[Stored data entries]

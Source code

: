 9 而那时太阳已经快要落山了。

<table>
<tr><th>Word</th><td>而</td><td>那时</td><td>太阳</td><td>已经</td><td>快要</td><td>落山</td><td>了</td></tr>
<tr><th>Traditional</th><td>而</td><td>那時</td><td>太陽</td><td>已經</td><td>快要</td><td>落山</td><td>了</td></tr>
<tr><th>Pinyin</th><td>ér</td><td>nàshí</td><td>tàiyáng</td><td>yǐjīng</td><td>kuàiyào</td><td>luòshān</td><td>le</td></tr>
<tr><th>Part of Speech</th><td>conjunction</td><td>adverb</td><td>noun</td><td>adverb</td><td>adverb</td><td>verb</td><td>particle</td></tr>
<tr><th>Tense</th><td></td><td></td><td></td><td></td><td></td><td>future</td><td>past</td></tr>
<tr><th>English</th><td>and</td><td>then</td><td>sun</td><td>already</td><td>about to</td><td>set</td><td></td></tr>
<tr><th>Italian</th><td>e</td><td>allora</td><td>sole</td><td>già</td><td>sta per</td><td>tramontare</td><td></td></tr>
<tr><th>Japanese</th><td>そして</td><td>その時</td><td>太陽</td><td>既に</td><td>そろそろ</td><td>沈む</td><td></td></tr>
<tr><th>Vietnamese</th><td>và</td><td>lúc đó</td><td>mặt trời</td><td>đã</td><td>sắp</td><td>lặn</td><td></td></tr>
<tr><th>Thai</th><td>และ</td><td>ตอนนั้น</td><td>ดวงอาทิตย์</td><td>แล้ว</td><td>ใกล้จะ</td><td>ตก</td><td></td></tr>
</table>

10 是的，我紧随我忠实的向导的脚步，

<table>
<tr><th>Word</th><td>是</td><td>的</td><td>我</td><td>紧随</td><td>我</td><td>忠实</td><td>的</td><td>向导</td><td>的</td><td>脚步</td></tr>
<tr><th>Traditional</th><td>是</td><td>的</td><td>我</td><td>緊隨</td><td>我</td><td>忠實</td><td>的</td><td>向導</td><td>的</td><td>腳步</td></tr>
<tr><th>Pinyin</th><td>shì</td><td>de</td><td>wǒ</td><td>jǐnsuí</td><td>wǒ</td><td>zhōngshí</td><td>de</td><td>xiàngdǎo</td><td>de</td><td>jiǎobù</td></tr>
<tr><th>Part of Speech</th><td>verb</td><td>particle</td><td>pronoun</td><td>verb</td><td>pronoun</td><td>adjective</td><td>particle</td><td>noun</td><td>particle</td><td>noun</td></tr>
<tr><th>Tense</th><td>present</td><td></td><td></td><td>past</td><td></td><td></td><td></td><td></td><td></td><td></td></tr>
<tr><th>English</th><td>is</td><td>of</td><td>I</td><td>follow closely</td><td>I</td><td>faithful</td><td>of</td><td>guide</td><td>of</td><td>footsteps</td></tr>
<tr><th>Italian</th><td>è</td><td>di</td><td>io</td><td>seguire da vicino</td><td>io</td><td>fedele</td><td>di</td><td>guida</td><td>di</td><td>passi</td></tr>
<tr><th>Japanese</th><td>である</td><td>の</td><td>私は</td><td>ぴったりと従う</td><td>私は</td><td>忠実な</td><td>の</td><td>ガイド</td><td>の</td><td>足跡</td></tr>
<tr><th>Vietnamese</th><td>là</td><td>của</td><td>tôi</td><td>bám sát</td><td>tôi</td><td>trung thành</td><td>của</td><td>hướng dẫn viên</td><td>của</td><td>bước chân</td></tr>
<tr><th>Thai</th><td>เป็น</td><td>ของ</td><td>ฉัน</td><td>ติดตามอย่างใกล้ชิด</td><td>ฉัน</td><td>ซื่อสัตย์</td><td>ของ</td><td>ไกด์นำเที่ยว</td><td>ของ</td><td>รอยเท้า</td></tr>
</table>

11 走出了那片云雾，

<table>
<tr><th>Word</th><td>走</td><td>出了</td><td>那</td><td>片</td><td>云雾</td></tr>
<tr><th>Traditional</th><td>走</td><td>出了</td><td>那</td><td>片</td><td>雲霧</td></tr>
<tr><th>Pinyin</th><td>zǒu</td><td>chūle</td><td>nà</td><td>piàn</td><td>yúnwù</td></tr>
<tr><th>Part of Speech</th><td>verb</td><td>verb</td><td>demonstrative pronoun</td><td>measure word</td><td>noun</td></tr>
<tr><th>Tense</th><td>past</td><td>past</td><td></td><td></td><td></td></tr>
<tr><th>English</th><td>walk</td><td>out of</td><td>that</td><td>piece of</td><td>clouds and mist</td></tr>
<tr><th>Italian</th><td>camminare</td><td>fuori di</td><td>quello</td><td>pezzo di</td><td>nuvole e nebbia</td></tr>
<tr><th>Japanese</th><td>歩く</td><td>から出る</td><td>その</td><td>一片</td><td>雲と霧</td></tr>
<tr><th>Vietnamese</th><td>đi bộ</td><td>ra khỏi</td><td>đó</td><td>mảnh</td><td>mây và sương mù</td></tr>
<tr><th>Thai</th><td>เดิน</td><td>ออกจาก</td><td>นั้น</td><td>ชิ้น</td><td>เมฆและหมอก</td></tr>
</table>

*Task instructions:* Copy each line of the data that contains the word "English".

*Finished exercise:*
<tr><th>English</th><td>and</td><td>then</td><td>sun</td><td>already</td><td>about to</td><td>set</td><td></td></tr>
<tr><th>English</th><td>is</td><td>of</td><td>I</td><td>follow closely</td><td>I</td><td>faithful</td><td>of</td><td>guide</td><td>of</td><td>footsteps</td></tr>
<tr><th>English</th><td>walk</td><td>out of</td><td>that</td><td>piece of</td><td>clouds and mist</td></tr>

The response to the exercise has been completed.